When the New Jersey Nets made the trade to send Jason Kidd to the Dallas Mavericks for Devin Harris, a couple of draft picks, and a handful of disposable players, New Jersey thought Harris would be their breath of fresh air. Nets fans had high hopes that the "one man fast break" was going to lead them up the ladder in the Eastern Conference.
Instead, he’s led them to the cellar.
Since he’s joined the team, the Nets are 6-12, and have just two wins in their last 10 games. New Jersey is also no longer in line for the eighth seed in the Eastern Conference, with the Atlanta Hawks creeping up and snatching it away by a game and a half.
The former University of Wisconsin guard has been inconsistent, scoring less than 10 points at least twice a month in every month this season.
Harris has also entirely changed the way New Jersey approaches the rim.

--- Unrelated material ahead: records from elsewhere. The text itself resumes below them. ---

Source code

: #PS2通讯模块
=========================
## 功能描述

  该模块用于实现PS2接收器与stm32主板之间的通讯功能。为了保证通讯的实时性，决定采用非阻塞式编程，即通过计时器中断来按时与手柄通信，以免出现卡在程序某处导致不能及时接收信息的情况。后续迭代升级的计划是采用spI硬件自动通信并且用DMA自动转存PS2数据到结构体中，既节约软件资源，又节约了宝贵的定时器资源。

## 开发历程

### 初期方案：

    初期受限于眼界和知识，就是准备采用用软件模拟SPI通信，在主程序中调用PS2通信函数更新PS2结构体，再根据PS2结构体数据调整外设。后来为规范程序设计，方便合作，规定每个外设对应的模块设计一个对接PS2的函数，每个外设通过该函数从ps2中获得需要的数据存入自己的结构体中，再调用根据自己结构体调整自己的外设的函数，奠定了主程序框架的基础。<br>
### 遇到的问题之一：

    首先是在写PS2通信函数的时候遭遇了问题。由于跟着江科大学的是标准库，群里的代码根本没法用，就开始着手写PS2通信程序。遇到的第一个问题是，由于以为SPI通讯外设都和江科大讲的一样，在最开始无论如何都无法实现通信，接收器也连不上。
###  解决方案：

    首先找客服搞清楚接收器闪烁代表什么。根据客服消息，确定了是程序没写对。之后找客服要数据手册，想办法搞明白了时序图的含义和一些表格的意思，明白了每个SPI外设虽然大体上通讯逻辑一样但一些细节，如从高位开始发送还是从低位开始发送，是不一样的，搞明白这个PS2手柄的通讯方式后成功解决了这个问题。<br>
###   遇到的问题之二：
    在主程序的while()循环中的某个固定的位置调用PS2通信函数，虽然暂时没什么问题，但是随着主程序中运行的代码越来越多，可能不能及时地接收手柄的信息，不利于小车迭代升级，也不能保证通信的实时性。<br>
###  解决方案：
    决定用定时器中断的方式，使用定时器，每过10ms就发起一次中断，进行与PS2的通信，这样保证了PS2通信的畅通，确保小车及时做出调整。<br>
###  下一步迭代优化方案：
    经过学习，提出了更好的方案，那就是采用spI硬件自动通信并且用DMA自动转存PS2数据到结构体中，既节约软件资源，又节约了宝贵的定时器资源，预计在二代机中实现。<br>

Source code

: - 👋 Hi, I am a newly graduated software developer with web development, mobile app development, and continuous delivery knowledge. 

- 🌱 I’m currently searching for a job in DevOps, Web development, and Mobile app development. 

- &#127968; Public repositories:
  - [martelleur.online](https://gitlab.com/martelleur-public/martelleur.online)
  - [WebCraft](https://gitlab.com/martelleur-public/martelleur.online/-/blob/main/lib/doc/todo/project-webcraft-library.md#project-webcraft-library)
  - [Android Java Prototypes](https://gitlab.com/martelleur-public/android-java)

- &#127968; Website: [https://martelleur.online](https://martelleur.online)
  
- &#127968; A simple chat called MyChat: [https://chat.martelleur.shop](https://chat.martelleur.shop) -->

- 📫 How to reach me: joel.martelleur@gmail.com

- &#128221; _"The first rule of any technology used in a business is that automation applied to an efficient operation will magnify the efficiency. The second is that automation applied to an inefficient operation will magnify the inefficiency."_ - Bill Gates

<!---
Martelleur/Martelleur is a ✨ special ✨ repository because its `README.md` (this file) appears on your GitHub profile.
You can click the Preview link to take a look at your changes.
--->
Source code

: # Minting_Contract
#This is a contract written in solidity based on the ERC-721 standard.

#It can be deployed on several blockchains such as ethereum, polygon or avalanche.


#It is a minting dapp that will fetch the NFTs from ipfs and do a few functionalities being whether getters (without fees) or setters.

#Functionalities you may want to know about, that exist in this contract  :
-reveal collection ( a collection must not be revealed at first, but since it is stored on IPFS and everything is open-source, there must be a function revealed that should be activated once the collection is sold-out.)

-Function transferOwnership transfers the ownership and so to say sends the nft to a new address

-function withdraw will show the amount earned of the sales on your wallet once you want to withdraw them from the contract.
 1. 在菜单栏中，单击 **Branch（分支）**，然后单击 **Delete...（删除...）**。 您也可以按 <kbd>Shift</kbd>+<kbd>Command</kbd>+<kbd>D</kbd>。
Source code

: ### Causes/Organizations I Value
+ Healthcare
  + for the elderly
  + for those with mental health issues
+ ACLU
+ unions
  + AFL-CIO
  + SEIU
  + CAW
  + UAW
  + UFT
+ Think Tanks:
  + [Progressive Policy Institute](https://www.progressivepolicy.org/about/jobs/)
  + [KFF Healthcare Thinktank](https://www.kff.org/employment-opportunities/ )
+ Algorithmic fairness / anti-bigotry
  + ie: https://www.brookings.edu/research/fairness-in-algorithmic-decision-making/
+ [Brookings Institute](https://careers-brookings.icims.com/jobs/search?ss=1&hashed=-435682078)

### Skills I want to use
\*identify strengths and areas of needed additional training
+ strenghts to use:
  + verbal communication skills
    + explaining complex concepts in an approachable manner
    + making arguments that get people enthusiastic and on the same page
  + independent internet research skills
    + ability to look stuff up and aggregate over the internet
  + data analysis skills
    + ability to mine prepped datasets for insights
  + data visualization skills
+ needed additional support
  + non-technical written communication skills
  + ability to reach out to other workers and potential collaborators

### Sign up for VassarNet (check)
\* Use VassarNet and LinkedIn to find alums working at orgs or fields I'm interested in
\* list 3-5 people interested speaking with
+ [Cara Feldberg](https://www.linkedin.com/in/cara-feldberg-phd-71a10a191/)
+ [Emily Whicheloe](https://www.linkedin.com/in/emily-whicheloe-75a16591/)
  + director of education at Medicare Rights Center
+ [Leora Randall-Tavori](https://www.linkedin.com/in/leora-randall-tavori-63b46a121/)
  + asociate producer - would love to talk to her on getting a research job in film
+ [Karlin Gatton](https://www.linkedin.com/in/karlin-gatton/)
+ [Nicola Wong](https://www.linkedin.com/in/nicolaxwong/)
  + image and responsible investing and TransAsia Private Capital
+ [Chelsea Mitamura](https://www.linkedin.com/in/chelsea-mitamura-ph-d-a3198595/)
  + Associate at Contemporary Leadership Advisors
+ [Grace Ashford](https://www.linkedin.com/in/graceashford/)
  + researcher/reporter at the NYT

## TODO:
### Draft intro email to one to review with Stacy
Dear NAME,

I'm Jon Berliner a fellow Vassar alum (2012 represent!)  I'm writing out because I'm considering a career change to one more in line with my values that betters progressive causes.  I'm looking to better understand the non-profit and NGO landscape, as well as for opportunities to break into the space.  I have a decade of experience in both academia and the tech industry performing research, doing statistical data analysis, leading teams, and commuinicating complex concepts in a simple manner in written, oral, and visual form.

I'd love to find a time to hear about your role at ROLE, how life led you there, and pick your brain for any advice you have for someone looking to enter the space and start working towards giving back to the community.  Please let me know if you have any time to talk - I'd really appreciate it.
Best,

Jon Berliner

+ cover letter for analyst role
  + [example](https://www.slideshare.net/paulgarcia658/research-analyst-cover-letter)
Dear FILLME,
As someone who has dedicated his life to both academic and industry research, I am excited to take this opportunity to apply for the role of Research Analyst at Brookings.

Ex-Net Jason Kidd wisely used his wit and time to find the open man, whereas Harris attempts to use his speed, causing him to get out of control and lose the ball.
Further evidence is his career-high 2.5 turnovers per game this season, which is one of the big reasons why Mavericks coach Avery Johnson felt no remorse in seeing him part ways with the team. Yes, Johnson also gave credit to Harris, saying that he has enough potential to be a All Star in this league—but realistically, almost all the coaches in the NBA want to avoid feuds and show respect by buttering their former players up.
I’m not saying the Devin Harris trade was a mistake for New Jersey, but at this point, the numbers don’t lie.